◆ TRY IT: Output every line below exactly, please, omitting pictures.

Plain-text document sources:
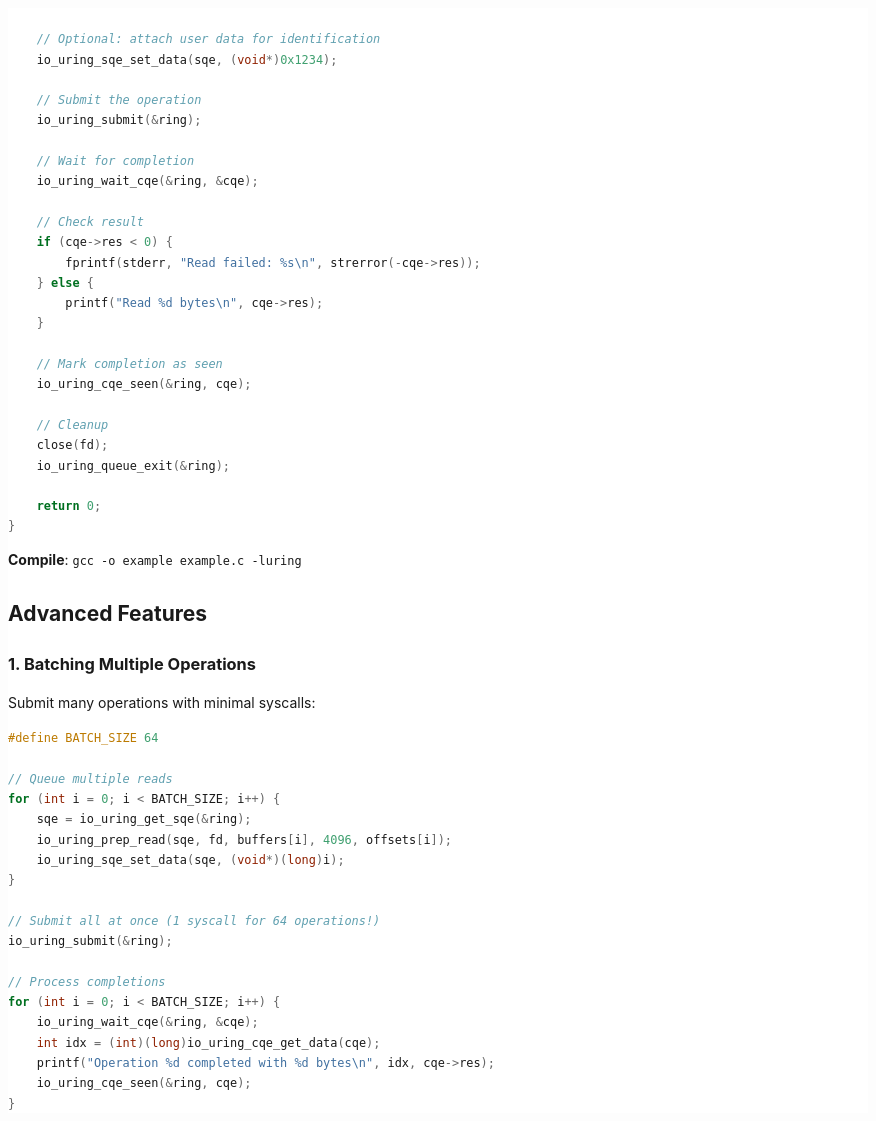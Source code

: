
 ```c
    
    // Optional: attach user data for identification
    io_uring_sqe_set_data(sqe, (void*)0x1234);
    
    // Submit the operation
    io_uring_submit(&ring);
    
    // Wait for completion
    io_uring_wait_cqe(&ring, &cqe);
    
    // Check result
    if (cqe->res < 0) {
        fprintf(stderr, "Read failed: %s\n", strerror(-cqe->res));
    } else {
        printf("Read %d bytes\n", cqe->res);
    }
    
    // Mark completion as seen
    io_uring_cqe_seen(&ring, cqe);
    
    // Cleanup
    close(fd);
    io_uring_queue_exit(&ring);
    
    return 0;
}
```

**Compile**: `gcc -o example example.c -luring`

## Advanced Features

### 1. Batching Multiple Operations

Submit many operations with minimal syscalls:

```c
#define BATCH_SIZE 64

// Queue multiple reads
for (int i = 0; i < BATCH_SIZE; i++) {
    sqe = io_uring_get_sqe(&ring);
    io_uring_prep_read(sqe, fd, buffers[i], 4096, offsets[i]);
    io_uring_sqe_set_data(sqe, (void*)(long)i);
}

// Submit all at once (1 syscall for 64 operations!)
io_uring_submit(&ring);

// Process completions
for (int i = 0; i < BATCH_SIZE; i++) {
    io_uring_wait_cqe(&ring, &cqe);
    int idx = (int)(long)io_uring_cqe_get_data(cqe);
    printf("Operation %d completed with %d bytes\n", idx, cqe->res);
    io_uring_cqe_seen(&ring, cqe);
}
```
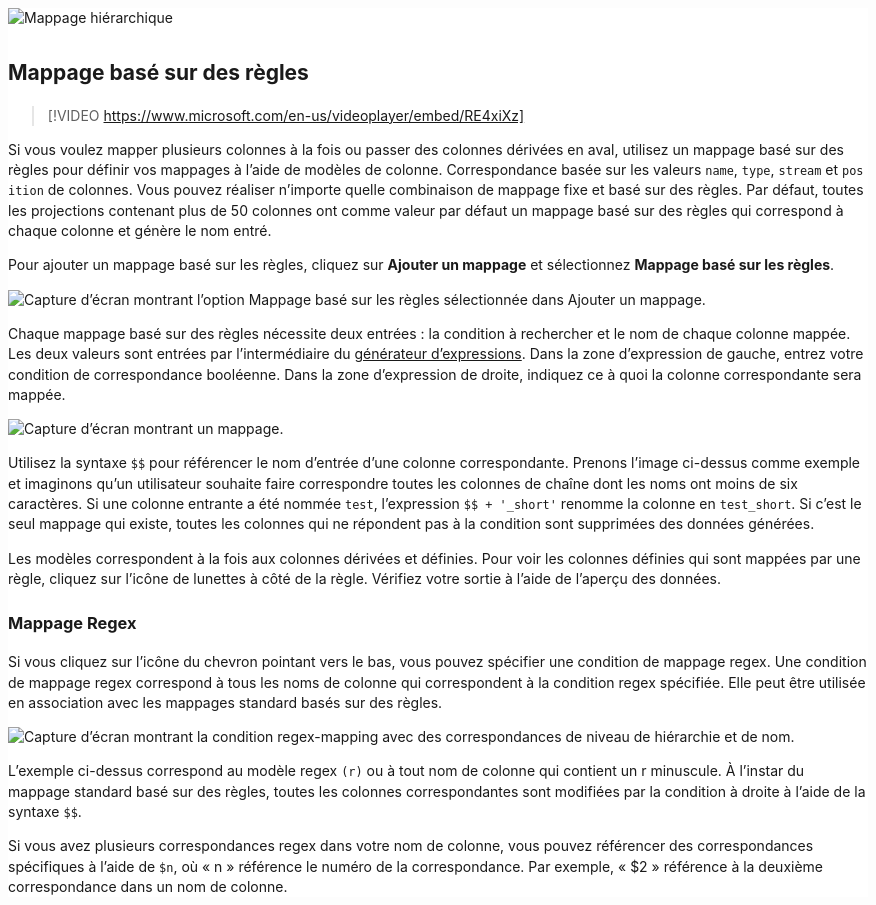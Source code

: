 ![Mappage hiérarchique](media/data-flow/select-hierarchy.png "Mappage hiérarchique")

## <a name="rule-based-mapping"></a>Mappage basé sur des règles


> [!VIDEO https://www.microsoft.com/en-us/videoplayer/embed/RE4xiXz]

Si vous voulez mapper plusieurs colonnes à la fois ou passer des colonnes dérivées en aval, utilisez un mappage basé sur des règles pour définir vos mappages à l’aide de modèles de colonne. Correspondance basée sur les valeurs `name`, `type`, `stream` et `position` de colonnes. Vous pouvez réaliser n’importe quelle combinaison de mappage fixe et basé sur des règles. Par défaut, toutes les projections contenant plus de 50 colonnes ont comme valeur par défaut un mappage basé sur des règles qui correspond à chaque colonne et génère le nom entré. 

Pour ajouter un mappage basé sur les règles, cliquez sur **Ajouter un mappage** et sélectionnez **Mappage basé sur les règles**.

![Capture d’écran montrant l’option Mappage basé sur les règles sélectionnée dans Ajouter un mappage.](media/data-flow/rule2.png "Mappage basé sur des règles")

Chaque mappage basé sur des règles nécessite deux entrées : la condition à rechercher et le nom de chaque colonne mappée. Les deux valeurs sont entrées par l’intermédiaire du [générateur d’expressions](concepts-data-flow-expression-builder.md). Dans la zone d’expression de gauche, entrez votre condition de correspondance booléenne. Dans la zone d’expression de droite, indiquez ce à quoi la colonne correspondante sera mappée.

![Capture d’écran montrant un mappage.](media/data-flow/rule-based-mapping.png "Mappage basé sur des règles")

Utilisez la syntaxe `$$` pour référencer le nom d’entrée d’une colonne correspondante. Prenons l’image ci-dessus comme exemple et imaginons qu’un utilisateur souhaite faire correspondre toutes les colonnes de chaîne dont les noms ont moins de six caractères. Si une colonne entrante a été nommée `test`, l’expression `$$ + '_short'` renomme la colonne en `test_short`. Si c’est le seul mappage qui existe, toutes les colonnes qui ne répondent pas à la condition sont supprimées des données générées.

Les modèles correspondent à la fois aux colonnes dérivées et définies. Pour voir les colonnes définies qui sont mappées par une règle, cliquez sur l’icône de lunettes à côté de la règle. Vérifiez votre sortie à l’aide de l’aperçu des données.

### <a name="regex-mapping"></a>Mappage Regex

Si vous cliquez sur l’icône du chevron pointant vers le bas, vous pouvez spécifier une condition de mappage regex. Une condition de mappage regex correspond à tous les noms de colonne qui correspondent à la condition regex spécifiée. Elle peut être utilisée en association avec les mappages standard basés sur des règles.

![Capture d’écran montrant la condition regex-mapping avec des correspondances de niveau de hiérarchie et de nom.](media/data-flow/regex-matching.png "Mappage basé sur des règles")

L’exemple ci-dessus correspond au modèle regex `(r)` ou à tout nom de colonne qui contient un r minuscule. À l’instar du mappage standard basé sur des règles, toutes les colonnes correspondantes sont modifiées par la condition à droite à l’aide de la syntaxe `$$`.

Si vous avez plusieurs correspondances regex dans votre nom de colonne, vous pouvez référencer des correspondances spécifiques à l’aide de `$n`, où « n » référence le numéro de la correspondance. Par exemple, « $2 » référence à la deuxième correspondance dans un nom de colonne.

◆ TASK SOLUTION:
Source code

:
 ```c
    
    // Optional: attach user data for identification
    io_uring_sqe_set_data(sqe, (void*)0x1234);
    
    // Submit the operation
    io_uring_submit(&ring);
    
    // Wait for completion
    io_uring_wait_cqe(&ring, &cqe);
    
    // Check result
    if (cqe->res < 0) {
        fprintf(stderr, "Read failed: %s\n", strerror(-cqe->res));
    } else {
        printf("Read %d bytes\n", cqe->res);
    }
    
    // Mark completion as seen
    io_uring_cqe_seen(&ring, cqe);
    
    // Cleanup
    close(fd);
    io_uring_queue_exit(&ring);
    
    return 0;
}
```

**Compile**: `gcc -o example example.c -luring`

## Advanced Features

### 1. Batching Multiple Operations

Submit many operations with minimal syscalls:

```c
#define BATCH_SIZE 64

// Queue multiple reads
for (int i = 0; i < BATCH_SIZE; i++) {
    sqe = io_uring_get_sqe(&ring);
    io_uring_prep_read(sqe, fd, buffers[i], 4096, offsets[i]);
    io_uring_sqe_set_data(sqe, (void*)(long)i);
}

// Submit all at once (1 syscall for 64 operations!)
io_uring_submit(&ring);

// Process completions
for (int i = 0; i < BATCH_SIZE; i++) {
    io_uring_wait_cqe(&ring, &cqe);
    int idx = (int)(long)io_uring_cqe_get_data(cqe);
    printf("Operation %d completed with %d bytes\n", idx, cqe->res);
    io_uring_cqe_seen(&ring, cqe);
}
```
Source code

: ![Mappage hiérarchique](media/data-flow/select-hierarchy.png "Mappage hiérarchique")

## <a name="rule-based-mapping"></a>Mappage basé sur des règles


> [!VIDEO https://www.microsoft.com/en-us/videoplayer/embed/RE4xiXz]

Si vous voulez mapper plusieurs colonnes à la fois ou passer des colonnes dérivées en aval, utilisez un mappage basé sur des règles pour définir vos mappages à l’aide de modèles de colonne. Correspondance basée sur les valeurs `name`, `type`, `stream` et `position` de colonnes. Vous pouvez réaliser n’importe quelle combinaison de mappage fixe et basé sur des règles. Par défaut, toutes les projections contenant plus de 50 colonnes ont comme valeur par défaut un mappage basé sur des règles qui correspond à chaque colonne et génère le nom entré. 

Pour ajouter un mappage basé sur les règles, cliquez sur **Ajouter un mappage** et sélectionnez **Mappage basé sur les règles**.

![Capture d’écran montrant l’option Mappage basé sur les règles sélectionnée dans Ajouter un mappage.](media/data-flow/rule2.png "Mappage basé sur des règles")

Chaque mappage basé sur des règles nécessite deux entrées : la condition à rechercher et le nom de chaque colonne mappée. Les deux valeurs sont entrées par l’intermédiaire du [générateur d’expressions](concepts-data-flow-expression-builder.md). Dans la zone d’expression de gauche, entrez votre condition de correspondance booléenne. Dans la zone d’expression de droite, indiquez ce à quoi la colonne correspondante sera mappée.

![Capture d’écran montrant un mappage.](media/data-flow/rule-based-mapping.png "Mappage basé sur des règles")

Utilisez la syntaxe `$$` pour référencer le nom d’entrée d’une colonne correspondante. Prenons l’image ci-dessus comme exemple et imaginons qu’un utilisateur souhaite faire correspondre toutes les colonnes de chaîne dont les noms ont moins de six caractères. Si une colonne entrante a été nommée `test`, l’expression `$$ + '_short'` renomme la colonne en `test_short`. Si c’est le seul mappage qui existe, toutes les colonnes qui ne répondent pas à la condition sont supprimées des données générées.

Les modèles correspondent à la fois aux colonnes dérivées et définies. Pour voir les colonnes définies qui sont mappées par une règle, cliquez sur l’icône de lunettes à côté de la règle. Vérifiez votre sortie à l’aide de l’aperçu des données.

### <a name="regex-mapping"></a>Mappage Regex

Si vous cliquez sur l’icône du chevron pointant vers le bas, vous pouvez spécifier une condition de mappage regex. Une condition de mappage regex correspond à tous les noms de colonne qui correspondent à la condition regex spécifiée. Elle peut être utilisée en association avec les mappages standard basés sur des règles.

![Capture d’écran montrant la condition regex-mapping avec des correspondances de niveau de hiérarchie et de nom.](media/data-flow/regex-matching.png "Mappage basé sur des règles")

L’exemple ci-dessus correspond au modèle regex `(r)` ou à tout nom de colonne qui contient un r minuscule. À l’instar du mappage standard basé sur des règles, toutes les colonnes correspondantes sont modifiées par la condition à droite à l’aide de la syntaxe `$$`.

Si vous avez plusieurs correspondances regex dans votre nom de colonne, vous pouvez référencer des correspondances spécifiques à l’aide de `$n`, où « n » référence le numéro de la correspondance. Par exemple, « $2 » référence à la deuxième correspondance dans un nom de colonne.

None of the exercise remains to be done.